3. What Jesus says vs. what Christian nationalism teaches

"Where Christian nationalism spreads QAnon lies, Jesus says the truth shall set us free. Where Christian nationalism incites political violence, Jesus is the Prince of Peace. And where Christian nationalism spreads division and hatred, Jesus calls us to include and love our neighbors -- no exceptions." - The Rev. Nathan Empsall, Faithful America executive director

  1. Love vs. Bigotry
  2. Peace vs. Political Violence
  3. Truth vs. QAnon Conspiracy Theories
  4. Community vs. Theocracy
  5. Power for all vs. power for ourselves
  • Love vs. Bigotry
    • Jesus taught us to love our neighbors — no exceptions. The Gospels emphasize this commandment in dozens of different verses about love (particularly in the Gospel of John), and lay out specific blueprints about what love in action looks like throughout Matthew 25, the Sermon on the Mount in Matthew, the Sermon on the Plain in Luke, the beginning of his ministry in Luke 4:18, Mary's song about the rich and the lowly in Luke 1, and more.
    • Christian nationalism contradicts these verses by scapegoating the LGBTQ community, non-Christians, people of color, and its political opponents in hateful and intentionally divisive terms.
    • Clay Clark, organizer of the ReAwaken America megachurch tour, has told audiences that they are on “Team Jesus” while their opponents are on “Team Satan.” Fox News ex-host Tucker Carlson has similarly proclaimed that trans people are the “natural enemy” of Christians, and Donald Trump has openly said that despite Scripture, he does not love his enemies.
  • Peace vs. Political Violence
    • Jesus is called Prince of Peace, and forbade his disciples from using force to stop his arrest, telling them in Matthew 26:52, “Put your sword back into its place, for all who take the sword will die by the sword.”
    • Christian nationalism encourages political violence, especially when its followers fail to win elections. 
      • According to a PRRI/Brookings survey, “Christian nationalism adherents are nearly seven times more likely than non-adherents – 40% vs 6% – to agree that ‘true patriots might have to resort to violence to save our country’.”
    • By attaching partisan politics onto passionately held religious beliefs, Christian nationalist leaders are able to turn that religious passion into partisan passion.
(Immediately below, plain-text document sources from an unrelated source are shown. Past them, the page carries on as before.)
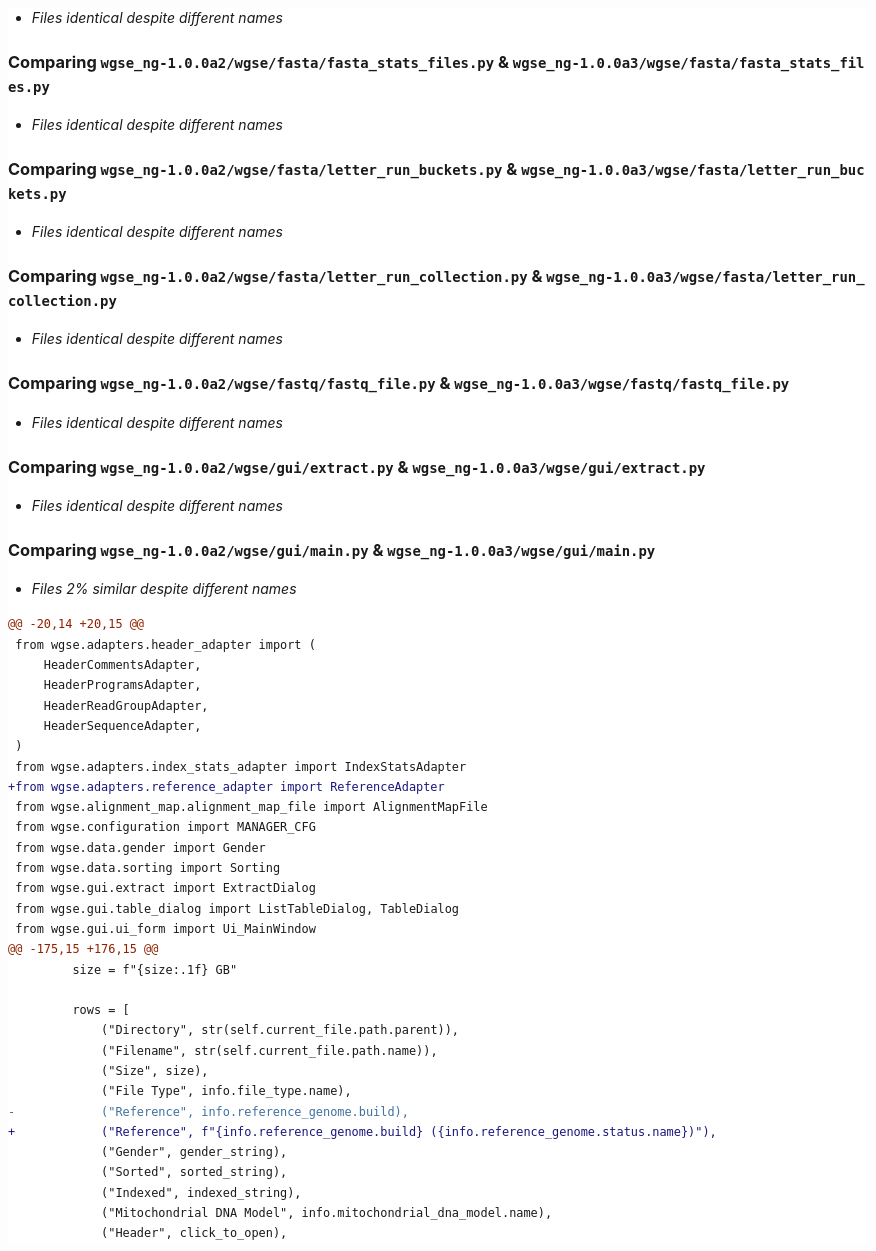  * *Files identical despite different names*

### Comparing `wgse_ng-1.0.0a2/wgse/fasta/fasta_stats_files.py` & `wgse_ng-1.0.0a3/wgse/fasta/fasta_stats_files.py`

 * *Files identical despite different names*

### Comparing `wgse_ng-1.0.0a2/wgse/fasta/letter_run_buckets.py` & `wgse_ng-1.0.0a3/wgse/fasta/letter_run_buckets.py`

 * *Files identical despite different names*

### Comparing `wgse_ng-1.0.0a2/wgse/fasta/letter_run_collection.py` & `wgse_ng-1.0.0a3/wgse/fasta/letter_run_collection.py`

 * *Files identical despite different names*

### Comparing `wgse_ng-1.0.0a2/wgse/fastq/fastq_file.py` & `wgse_ng-1.0.0a3/wgse/fastq/fastq_file.py`

 * *Files identical despite different names*

### Comparing `wgse_ng-1.0.0a2/wgse/gui/extract.py` & `wgse_ng-1.0.0a3/wgse/gui/extract.py`

 * *Files identical despite different names*

### Comparing `wgse_ng-1.0.0a2/wgse/gui/main.py` & `wgse_ng-1.0.0a3/wgse/gui/main.py`

 * *Files 2% similar despite different names*

```diff
@@ -20,14 +20,15 @@
 from wgse.adapters.header_adapter import (
     HeaderCommentsAdapter,
     HeaderProgramsAdapter,
     HeaderReadGroupAdapter,
     HeaderSequenceAdapter,
 )
 from wgse.adapters.index_stats_adapter import IndexStatsAdapter
+from wgse.adapters.reference_adapter import ReferenceAdapter
 from wgse.alignment_map.alignment_map_file import AlignmentMapFile
 from wgse.configuration import MANAGER_CFG
 from wgse.data.gender import Gender
 from wgse.data.sorting import Sorting
 from wgse.gui.extract import ExtractDialog
 from wgse.gui.table_dialog import ListTableDialog, TableDialog
 from wgse.gui.ui_form import Ui_MainWindow
@@ -175,15 +176,15 @@
         size = f"{size:.1f} GB"
 
         rows = [
             ("Directory", str(self.current_file.path.parent)),
             ("Filename", str(self.current_file.path.name)),
             ("Size", size),
             ("File Type", info.file_type.name),
-            ("Reference", info.reference_genome.build),
+            ("Reference", f"{info.reference_genome.build} ({info.reference_genome.status.name})"),
             ("Gender", gender_string),
             ("Sorted", sorted_string),
             ("Indexed", indexed_string),
             ("Mitochondrial DNA Model", info.mitochondrial_dna_model.name),
             ("Header", click_to_open),
```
Then when they use rhetoric like "holy war," "armor of God," and "angel of death" to tell people that their favorite politicians are anointed by God and can’t lose, overturning election results that don’t go their way can feel like a Godly mission where anything goes – even violence.
    • Christian nationalism was a major driver of the January 6th insurrection, as evident in the Bibles and crosses present that day, the conspiracy-laden prayer rallies held in the run-up to the insurrection, and the prayers offered by insurrectionists on the House floor and at meetings of the Proud Boys.
      • Michael Flynn -- the former general and Trump aide, co-plotter of January 6, and self-proclaimed Christian nationalist -- refused to say under oath that the violence of January 6 was neither morally nor legally justified, pleading the Fifth Amendment instead.
      • For a more comprehensive overview of Christian nationalism's role before and during that deadly day, read the report "Christian nationalism and the January 6, 2021 Insurrection," a joint project of the Baptist Joint Committee for Religious Liberty (BJC)'s project Christians Against Christian Nationalism and the Freedom From Religion Foundation.
    • Christian-nationalist ideologies have continued to fuel other incidents of violence, including the racist and anti-immigrant “replacement theory” that motivated the mass shooting at a Black-neighborhood grocery store in Buffalo, NY.
  • Truth vs. QAnon Conspiracy Theories
    • Truth is a fundamental Christian value. Jesus told us in John 8:32, “You will know the truth, and the truth will make you free.” Likewise, the Ten Commandments forbid bearing false witness.
    • Christian nationalism is a hotbed for disinformation and misinformation including QAnon conspiracy theories, election denial, and anti-vaccine lies – anything that can be used as a wedge issue to divide the population and seize authority, valuing power more than truth.
  • Community vs. Theocracy
    • By using the legislative process to pass a theocratic agenda – passing state and federal bills that require the Ten Commandments be taught in public schools, fund private Christian schools with public money, strip away LGBTQ equality, restrict abortion access, and other policies based solely on religious beliefs -- Christian-nationalist leaders seek to force their religion on other Americans.
    • Although Jesus taught us to spread the Gospel, he was clear that we should never force it on anyone, telling his disciples in Matthew 10:14 to simply move along when audiences weren’t interested: “If anyone will not welcome you or listen to your words, shake off the dust from your feet as you leave that house or town.” Jesus wants our faith to be grounded in an authentic relationship with God, which is not something you can create by weaponizing government.
  • Power for all vs. power for ourselves
    • It is good for Christians to engage in the civic process, and even to seek office. But when we do these things, it should be for the benefit of the common good, not just ourselves and those like us. If we seek power, it should be to share it with the marginalized, not to hoard it as authoritarians.
    • In Luke 4:5-8, when Satan tempted Jesus in the desert, he offered Jesus complete political authority -- but Jesus refused.
    • While political power can be a helpful tool for helping all God's children, it is only a tool to be used lightly and appropriately, not the end goal or purpose of our faith. Jesus reminds us of this in John 18:36 when he says, "My kingdom does not belong to this world."
    • In contrast, a primary goal of Christian nationalism is to seize political power for a specific group of people -- straight, conservative, white Christians -- at any cost. Speaking at a “Pastors for Trump” event this year, Sean Feucht, a worship leader who is performing at all 50 state capitols and who speaks on the Christian nationalist ReAwaken America Tour with Michael Flynn and Eric Trump, spoke for many when he proclaimed, “We want believers to be the ones writing the laws. Yes. Guilty as charged.”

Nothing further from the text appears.